The updating lets originators electronically transfer control of a mortgage note temporarily to their warehouse lender, until the loan is eventually sold to an investor.

The project was originated when the wholesale mortgage lending arm of Cleveland's $14 billion-asset AmTrust Bank asked Merscorp "to create functionality so they could control the technology and still let its brokers originate an … [electronic note] in the broker's name," McLaughlin said. So Merscorp developed technology that "talks to the registry and creates the e-note coming from the broker."

The Reston, Va., company then realized the same principle could be applied to arrangements between mortgage banks and their warehouse lenders, he said. "The mortgage company can use their own technology to create the note and extend that to the warehouse lender to control the note only while the lender is tapping the line of credit."

The $16.8 billion-asset Flagstar Bancorp Inc. in Troy, Mich., in its capacity as a warehouse lender, has pioneered this model, he said.

Aside from giving warehousers more control over their collateral, the new process "also enables lenders … to originate more e-notes," McLaughlin said.

"If they are purchasing the note from a correspondent, for example, that can now be an electronic note."

If the Government National Mortgage Association is permitted to become a warehouse lender, as has been discussed, "this would be a good solution for them because this way they can act as a warehouse lender without having to invest in new technology," he said.

All told, he said, "we think this will have broad appeal for bringing back new sources of capital to the mortgage space."

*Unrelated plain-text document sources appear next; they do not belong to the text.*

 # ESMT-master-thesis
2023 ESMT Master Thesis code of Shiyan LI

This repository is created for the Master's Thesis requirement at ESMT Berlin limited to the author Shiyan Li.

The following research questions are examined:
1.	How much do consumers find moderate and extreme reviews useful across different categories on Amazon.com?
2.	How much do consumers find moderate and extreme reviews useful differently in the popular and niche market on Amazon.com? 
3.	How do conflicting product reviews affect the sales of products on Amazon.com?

The Mers registry was designed to reduce risk and generate profits for lenders because the notes registered on it are in an electronic format.

It trims the time between closing and securitization of a loan, letting the note move instantly and expediting funding.

Kim Weaver, the vice president of product management at Fiserv Inc.'s electronic lending platform, said the Brookfield, Wis., technology vendor has customers that want to operate as "electronic" warehouse lenders but that this was not possible until Merscorp developed its process.

"Our customers are asking for it," she said, "so I think we'll see adoption."

Industrywide, there is only $30 billion of warehouse liquidity per month — a $200 billion monthly shortfall.

"Mers has responded to this problem and has responded well," Weaver said. "We'll see usage of the update quickly, by this summer. … Also, as entities turn back to warehouse and start to see it as a growth area, this will be a selling point for them to do it," she said.